■ THE TASK
Return, from the data that follows, each line that holds the word "inserimento".

■ DATA FOR ANALYSIS

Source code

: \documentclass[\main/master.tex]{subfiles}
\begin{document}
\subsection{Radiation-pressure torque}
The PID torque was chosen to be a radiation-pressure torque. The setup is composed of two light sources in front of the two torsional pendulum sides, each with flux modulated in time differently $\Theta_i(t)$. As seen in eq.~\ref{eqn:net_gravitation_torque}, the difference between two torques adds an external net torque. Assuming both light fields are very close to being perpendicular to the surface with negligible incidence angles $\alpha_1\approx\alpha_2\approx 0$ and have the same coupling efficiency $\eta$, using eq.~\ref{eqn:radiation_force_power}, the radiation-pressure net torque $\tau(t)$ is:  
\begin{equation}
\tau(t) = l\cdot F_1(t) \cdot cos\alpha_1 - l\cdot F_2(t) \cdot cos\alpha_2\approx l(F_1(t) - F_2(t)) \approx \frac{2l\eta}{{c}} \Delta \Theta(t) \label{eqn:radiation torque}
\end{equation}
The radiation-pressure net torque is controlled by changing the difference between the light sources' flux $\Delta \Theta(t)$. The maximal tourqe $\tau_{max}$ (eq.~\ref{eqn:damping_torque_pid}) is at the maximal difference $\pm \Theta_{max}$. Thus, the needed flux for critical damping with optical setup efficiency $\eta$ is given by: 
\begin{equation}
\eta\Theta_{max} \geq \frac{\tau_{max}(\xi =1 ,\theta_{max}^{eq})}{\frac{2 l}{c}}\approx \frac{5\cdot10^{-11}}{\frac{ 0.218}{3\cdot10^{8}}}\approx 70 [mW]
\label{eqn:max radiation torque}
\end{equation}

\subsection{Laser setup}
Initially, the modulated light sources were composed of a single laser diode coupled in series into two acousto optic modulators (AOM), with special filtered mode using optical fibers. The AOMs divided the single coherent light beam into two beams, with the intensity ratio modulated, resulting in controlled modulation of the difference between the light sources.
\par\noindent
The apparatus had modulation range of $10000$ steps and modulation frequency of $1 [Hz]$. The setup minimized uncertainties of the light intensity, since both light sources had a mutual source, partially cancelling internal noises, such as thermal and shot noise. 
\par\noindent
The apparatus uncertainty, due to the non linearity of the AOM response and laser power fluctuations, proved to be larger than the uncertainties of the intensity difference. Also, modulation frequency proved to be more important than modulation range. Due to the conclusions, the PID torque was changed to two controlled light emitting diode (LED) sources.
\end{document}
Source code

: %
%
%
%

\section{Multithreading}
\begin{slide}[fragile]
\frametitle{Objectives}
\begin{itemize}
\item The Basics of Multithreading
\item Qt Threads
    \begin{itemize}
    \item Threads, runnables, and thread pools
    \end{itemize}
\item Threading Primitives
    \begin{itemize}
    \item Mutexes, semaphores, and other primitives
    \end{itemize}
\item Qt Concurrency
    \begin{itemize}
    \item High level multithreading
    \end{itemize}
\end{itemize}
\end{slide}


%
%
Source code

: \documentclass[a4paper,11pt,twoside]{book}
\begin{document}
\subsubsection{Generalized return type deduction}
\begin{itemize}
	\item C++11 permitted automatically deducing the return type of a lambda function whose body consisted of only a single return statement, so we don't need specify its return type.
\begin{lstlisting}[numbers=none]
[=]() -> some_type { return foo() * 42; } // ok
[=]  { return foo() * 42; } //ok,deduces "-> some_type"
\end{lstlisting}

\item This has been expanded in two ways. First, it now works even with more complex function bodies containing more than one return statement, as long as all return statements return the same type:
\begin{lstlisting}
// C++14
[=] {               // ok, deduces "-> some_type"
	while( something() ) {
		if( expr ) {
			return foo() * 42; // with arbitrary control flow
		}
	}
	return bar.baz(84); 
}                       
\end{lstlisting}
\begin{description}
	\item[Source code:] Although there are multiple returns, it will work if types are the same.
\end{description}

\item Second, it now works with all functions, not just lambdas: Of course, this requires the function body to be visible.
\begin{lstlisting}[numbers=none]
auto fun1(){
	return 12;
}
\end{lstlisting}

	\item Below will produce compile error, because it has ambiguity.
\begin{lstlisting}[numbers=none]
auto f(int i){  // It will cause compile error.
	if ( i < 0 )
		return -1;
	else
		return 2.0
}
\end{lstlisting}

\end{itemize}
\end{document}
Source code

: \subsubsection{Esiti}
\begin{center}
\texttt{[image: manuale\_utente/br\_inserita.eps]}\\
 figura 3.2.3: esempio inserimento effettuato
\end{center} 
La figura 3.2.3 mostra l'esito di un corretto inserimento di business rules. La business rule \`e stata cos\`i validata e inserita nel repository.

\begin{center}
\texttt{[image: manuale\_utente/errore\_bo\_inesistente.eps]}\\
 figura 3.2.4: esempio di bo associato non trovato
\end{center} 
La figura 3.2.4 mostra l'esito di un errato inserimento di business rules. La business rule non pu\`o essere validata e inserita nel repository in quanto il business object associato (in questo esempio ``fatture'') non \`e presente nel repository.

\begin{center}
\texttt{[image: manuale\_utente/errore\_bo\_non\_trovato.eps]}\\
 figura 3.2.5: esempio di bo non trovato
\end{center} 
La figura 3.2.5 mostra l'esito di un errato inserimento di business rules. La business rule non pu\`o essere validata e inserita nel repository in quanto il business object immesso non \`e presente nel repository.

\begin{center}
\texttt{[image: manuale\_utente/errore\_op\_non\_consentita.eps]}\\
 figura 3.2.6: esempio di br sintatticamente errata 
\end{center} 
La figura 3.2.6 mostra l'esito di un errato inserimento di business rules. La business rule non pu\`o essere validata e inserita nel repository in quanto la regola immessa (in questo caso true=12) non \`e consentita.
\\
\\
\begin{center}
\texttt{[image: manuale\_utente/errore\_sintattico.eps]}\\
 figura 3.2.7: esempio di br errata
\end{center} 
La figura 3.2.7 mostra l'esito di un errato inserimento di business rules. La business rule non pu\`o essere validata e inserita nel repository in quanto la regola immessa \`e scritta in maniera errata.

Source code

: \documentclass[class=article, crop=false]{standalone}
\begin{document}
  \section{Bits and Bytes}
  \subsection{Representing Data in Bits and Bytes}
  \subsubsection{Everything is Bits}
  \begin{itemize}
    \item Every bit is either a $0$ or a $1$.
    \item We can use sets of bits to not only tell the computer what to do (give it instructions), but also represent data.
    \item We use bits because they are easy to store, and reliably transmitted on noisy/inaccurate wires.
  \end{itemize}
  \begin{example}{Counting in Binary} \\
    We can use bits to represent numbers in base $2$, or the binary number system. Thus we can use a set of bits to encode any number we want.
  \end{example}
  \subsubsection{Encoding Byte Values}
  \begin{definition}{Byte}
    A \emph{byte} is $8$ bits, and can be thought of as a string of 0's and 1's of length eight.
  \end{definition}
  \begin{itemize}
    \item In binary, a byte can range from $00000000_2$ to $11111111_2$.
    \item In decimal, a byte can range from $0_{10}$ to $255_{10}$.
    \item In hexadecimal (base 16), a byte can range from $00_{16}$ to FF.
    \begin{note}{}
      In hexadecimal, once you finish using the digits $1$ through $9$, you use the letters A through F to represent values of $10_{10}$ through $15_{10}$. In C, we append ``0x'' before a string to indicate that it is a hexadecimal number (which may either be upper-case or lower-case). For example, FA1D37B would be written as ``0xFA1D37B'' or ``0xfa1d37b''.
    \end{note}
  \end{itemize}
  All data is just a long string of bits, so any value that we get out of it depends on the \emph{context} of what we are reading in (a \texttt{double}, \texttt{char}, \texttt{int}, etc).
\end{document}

■ RESPONSE FOR THIS EXERCISE
 figura 3.2.3: esempio inserimento effettuato
La figura 3.2.3 mostra l'esito di un corretto inserimento di business rules. La business rule \`e stata cos\`i validata e inserita nel repository.
La figura 3.2.4 mostra l'esito di un errato inserimento di business rules. La business rule non pu\`o essere validata e inserita nel repository in quanto il business object associato (in questo esempio ``fatture'') non \`e presente nel repository.
La figura 3.2.5 mostra l'esito di un errato inserimento di business rules. La business rule non pu\`o essere validata e inserita nel repository in quanto il business object immesso non \`e presente nel repository.
La figura 3.2.6 mostra l'esito di un errato inserimento di business rules. La business rule non pu\`o essere validata e inserita nel repository in quanto la regola immessa (in questo caso true=12) non \`e consentita.
La figura 3.2.7 mostra l'esito di un errato inserimento di business rules. La business rule non pu\`o essere validata e inserita nel repository in quanto la regola immessa \`e scritta in maniera errata.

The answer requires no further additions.